START MATERIAL PROVIDED

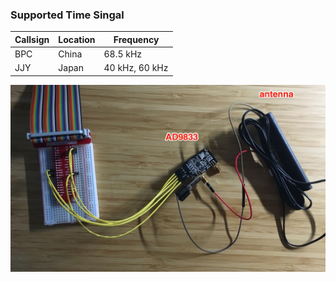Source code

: ### Supported Time Singal

| Callsign | Location | Frequency |
|-----|-----------------|----------|
| BPC | China | 68.5 kHz |
| JJY | Japan | 40 kHz, 60 kHz |



![AD9833](doc/AD9833.jpeg)




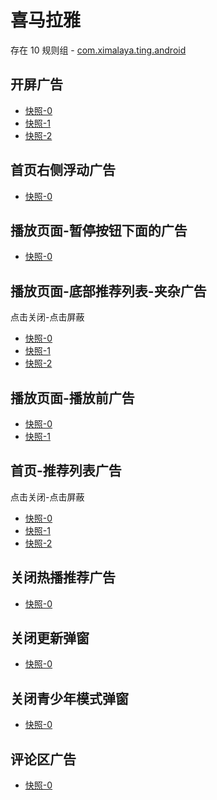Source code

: # 喜马拉雅

存在 10 规则组 - [com.ximalaya.ting.android](/src/apps/com.ximalaya.ting.android.ts)

## 开屏广告

- [快照-0](https://gkd-kit.gitee.io/import/12506207)
- [快照-1](https://gkd-kit.gitee.io/import/12506273)
- [快照-2](https://gkd-kit.gitee.io/import/12877937)

## 首页右侧浮动广告

- [快照-0](https://gkd-kit.gitee.io/import/12472620)

## 播放页面-暂停按钮下面的广告

- [快照-0](https://gkd-kit.gitee.io/import/12506218)

## 播放页面-底部推荐列表-夹杂广告

点击关闭-点击屏蔽

- [快照-0](https://gkd-kit.gitee.io/import/12506269)
- [快照-1](https://gkd-kit.gitee.io/import/12506225)
- [快照-2](https://gkd-kit.gitee.io/import/12701414)

## 播放页面-播放前广告

- [快照-0](https://gkd-kit.gitee.io/import/12506250)
- [快照-1](https://gkd-kit.gitee.io/import/12520626)

## 首页-推荐列表广告

点击关闭-点击屏蔽

- [快照-0](https://gkd-kit.gitee.io/import/12506258)
- [快照-1](https://gkd-kit.gitee.io/import/12506253)
- [快照-2](https://gkd-kit.gitee.io/import/12701374)

## 关闭热播推荐广告

- [快照-0](https://gkd-kit.gitee.io/import/12506270)

## 关闭更新弹窗

- [快照-0](https://gkd-kit.gitee.io/import/12506287)

## 关闭青少年模式弹窗

- [快照-0](https://gkd-kit.gitee.io/import/12506209)

## 评论区广告

- [快照-0](https://gkd-kit.songe.li/import/12869426)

END MATERIAL PROVIDED

WORK TASK: Copy exactly the line containing "- [快照-1](https://gkd-kit.gitee.io/import/12506225)" and every line after it, ending with the last line of the records above.

ANSWER SPACE:
- [快照-1](https://gkd-kit.gitee.io/import/12506225)
- [快照-2](https://gkd-kit.gitee.io/import/12701414)

## 播放页面-播放前广告

- [快照-0](https://gkd-kit.gitee.io/import/12506250)
- [快照-1](https://gkd-kit.gitee.io/import/12520626)

## 首页-推荐列表广告

点击关闭-点击屏蔽

- [快照-0](https://gkd-kit.gitee.io/import/12506258)
- [快照-1](https://gkd-kit.gitee.io/import/12506253)
- [快照-2](https://gkd-kit.gitee.io/import/12701374)

## 关闭热播推荐广告

- [快照-0](https://gkd-kit.gitee.io/import/12506270)

## 关闭更新弹窗

- [快照-0](https://gkd-kit.gitee.io/import/12506287)

## 关闭青少年模式弹窗

- [快照-0](https://gkd-kit.gitee.io/import/12506209)

## 评论区广告

- [快照-0](https://gkd-kit.songe.li/import/12869426)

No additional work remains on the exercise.